A composição poética do português Herberto Helder baseia-se numa lógica da metamorfose 1: as imagens poéticas são alinhadas não como simples metáforas ou como descrições objetivas das coisas, mas como sucessão instável de figuras, que perturbam a normalidade da representação e da leitura. A realidade aparece aqui não como um fato a ser descrito ou narrado, mas como matéria plástica, construída por analogias, signos que se movimentam em constante mutação.
Essa filosofia compositiva utiliza o discurso para perturbar o discurso, valendo-se inclusive de recursos como a elipse e o fragmento, seguindo a estratégia de criar uma realidade própria na escritura: o poema não representa uma coisa, ele é esta coisa. As linhas funcionam como notações musicais, definidas pela intenção melódica e rítmica que organiza as palavras na página-partitura. Assim, por exemplo, no poema Joelhos, salsa, lábios, mapa (que evidencia, já no título, o recurso de aproximação das palavras sem um nexo lógico ou sintático aparente): “Abrindo no escuro, durante toda a neve, / os copos, os vestidos, os mapas. / E dentro de mim, rompendo peixes, / uma noite sensível cor de martelos. / Esse grito, essa vírgula, esse amor, esse / martelo louco / nas borboletas. Então o meu cabelo / respirava — cabelo quente, telha / molhada. / Neve, borboleta, vírgula, estátua”. Esta organização semântica, em aparente desordem, sem dúvida nos faz lembrar a escrita automática dos surrealistas, em seu fascínio pelo imprevisto e pelo inverossímil; remete também a Dadá, a Lautréamont e aos simbolistas franceses, inclusive o último Mallarmé, que no prefácio do Lance de Dados reivindica uma estrutura poética similar à da música ouvida em concerto. Helder pertence à confraria dos autores excêntricos; assim como seus irmãos espirituais, ele se insurgiu contra o verso clássico, a retórica, a hegemonia da clareza e da objetividade, optando por uma imprecisão (ou abstração) voluntária.
A preferência pelo obscuro, hermético ou paradoxal aproxima o poeta português do romeno de língua alemã Paul Celan, autor de versos como estes: “Verde-bolor é a casa do esquecimento. / Diante de cada portão flutuante azuleia o teu músico decapitado. / Bate o tambor feito de musgo e amargo pêlo púbico; / Com o dedo do pé ulcerado desenha a tua sobrancelha na areia. / Desenha-a, maior do que era, e o vermelho dos teus lábios. / Tu enches aqui as urnas e alimentas o teu coração.” (Tradução: João Barrento.)
A princípio, uma leitura comparada dos dois poetas pode causar espécie: enquanto o romeno é dramático, por vezes trágico, orientado por um demiurgo tanático, o português é epifânico, celebratório, animado pelo princípio de Eros (embora um Eros travesso, que não exclui a deformação e a crueldade).

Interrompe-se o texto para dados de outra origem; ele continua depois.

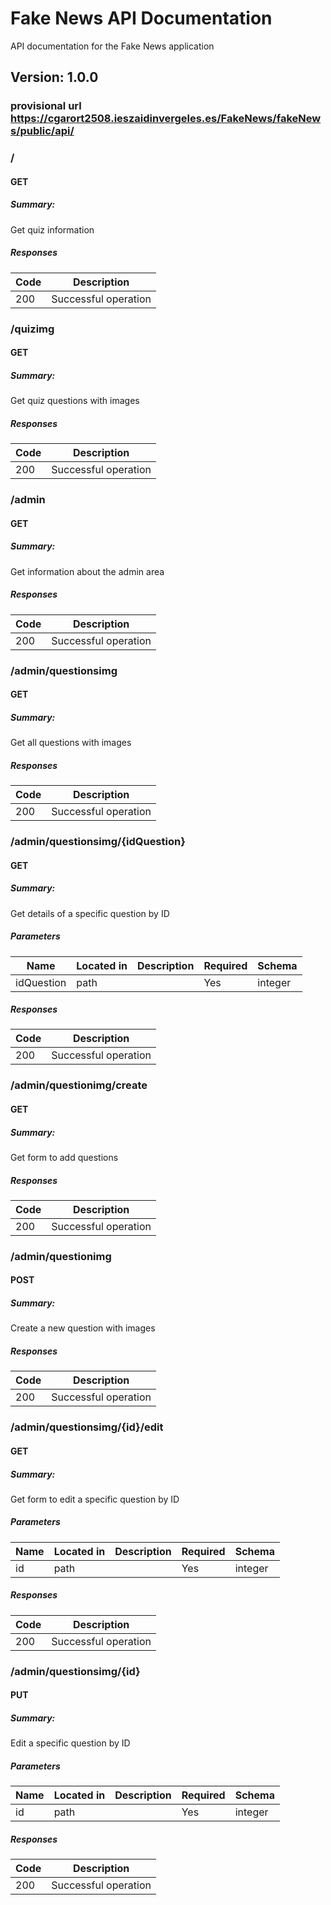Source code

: # Fake News API Documentation
API documentation for the Fake News application

## Version: 1.0.0
### provisional url https://cgarort2508.ieszaidinvergeles.es/FakeNews/fakeNews/public/api/
### /

#### GET
##### Summary:

Get quiz information

##### Responses

| Code | Description |
| ---- | ----------- |
| 200 | Successful operation |

### /quizimg

#### GET
##### Summary:

Get quiz questions with images

##### Responses

| Code | Description |
| ---- | ----------- |
| 200 | Successful operation |

### /admin

#### GET
##### Summary:

Get information about the admin area

##### Responses

| Code | Description |
| ---- | ----------- |
| 200 | Successful operation |

### /admin/questionsimg

#### GET
##### Summary:

Get all questions with images

##### Responses

| Code | Description |
| ---- | ----------- |
| 200 | Successful operation |

### /admin/questionsimg/{idQuestion}

#### GET
##### Summary:

Get details of a specific question by ID

##### Parameters

| Name | Located in | Description | Required | Schema |
| ---- | ---------- | ----------- | -------- | ---- |
| idQuestion | path |  | Yes | integer |

##### Responses

| Code | Description |
| ---- | ----------- |
| 200 | Successful operation |

### /admin/questionimg/create

#### GET
##### Summary:

Get form to add questions

##### Responses

| Code | Description |
| ---- | ----------- |
| 200 | Successful operation |

### /admin/questionimg

#### POST
##### Summary:

Create a new question with images

##### Responses

| Code | Description |
| ---- | ----------- |
| 200 | Successful operation |

### /admin/questionsimg/{id}/edit

#### GET
##### Summary:

Get form to edit a specific question by ID

##### Parameters

| Name | Located in | Description | Required | Schema |
| ---- | ---------- | ----------- | -------- | ---- |
| id | path |  | Yes | integer |

##### Responses

| Code | Description |
| ---- | ----------- |
| 200 | Successful operation |

### /admin/questionsimg/{id}

#### PUT
##### Summary:

Edit a specific question by ID

##### Parameters

| Name | Located in | Description | Required | Schema |
| ---- | ---------- | ----------- | -------- | ---- |
| id | path |  | Yes | integer |

##### Responses

| Code | Description |
| ---- | ----------- |
| 200 | Successful operation |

Celan está embebido de história, geografia e da saga do povo judeu; Helder movimenta-se fora de planos reconhecíveis de espaço e tempo, erguendo fronteiras imaginárias (fazendo lembrar o Rimbaud de Uma Estação no Inferno: “Jamais pertenci a este povo; jamais fui cristão; sou da raça que cantava no suplício”, na tradução de Ledo Ivo). Se há uma religiosidade ou mitologia em Helder, ela está mais próxima do orfismo, da jornada simbólica ao Hades em busca de Eurídice (“Beberei sua boca, para depois cantar a morte / e a alegria da morte”).

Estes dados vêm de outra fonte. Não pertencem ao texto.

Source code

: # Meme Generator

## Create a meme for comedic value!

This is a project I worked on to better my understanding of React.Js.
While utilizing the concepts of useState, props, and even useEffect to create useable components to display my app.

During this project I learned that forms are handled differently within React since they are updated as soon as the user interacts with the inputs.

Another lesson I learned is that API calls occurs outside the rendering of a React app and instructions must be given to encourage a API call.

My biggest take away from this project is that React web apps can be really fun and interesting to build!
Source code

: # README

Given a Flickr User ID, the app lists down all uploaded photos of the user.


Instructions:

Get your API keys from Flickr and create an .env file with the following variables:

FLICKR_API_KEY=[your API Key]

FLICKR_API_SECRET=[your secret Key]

No campo semântico, porém, é possível traçarmos um paralelo entre os dois poetas, começando pela similaridade de temas ou palavras-chave, extraídas da tradição romântica: noite, cegueira, loucura, sangue, morte 2. O uso da analogia e das imagens poéticas (compreendidas aqui conforme o conceito de Réverdy 3) também é nítido, especialmente, na primeira fase de ambos (Papoula e Memória, de Celan, e O Amor em Visita, de Helder). Objetos retirados do cotidiano, elementos da natureza, instrumentos musicais, estados de espírito, partes do corpo humano ou substâncias orgânicas são combinados de maneira inusitada com outros materiais, concretos ou abstratos, em versos de deliberada alquimia: “crê no escaravelho dentro do feto”; “amamo-nos como papoila e memória” (Celan, em tradução de João Barrento); “a morte sobe pelos dedos, navega o sangue”; “a paisagem regressa ao ventre, o tempo / se desfibra” (Helder).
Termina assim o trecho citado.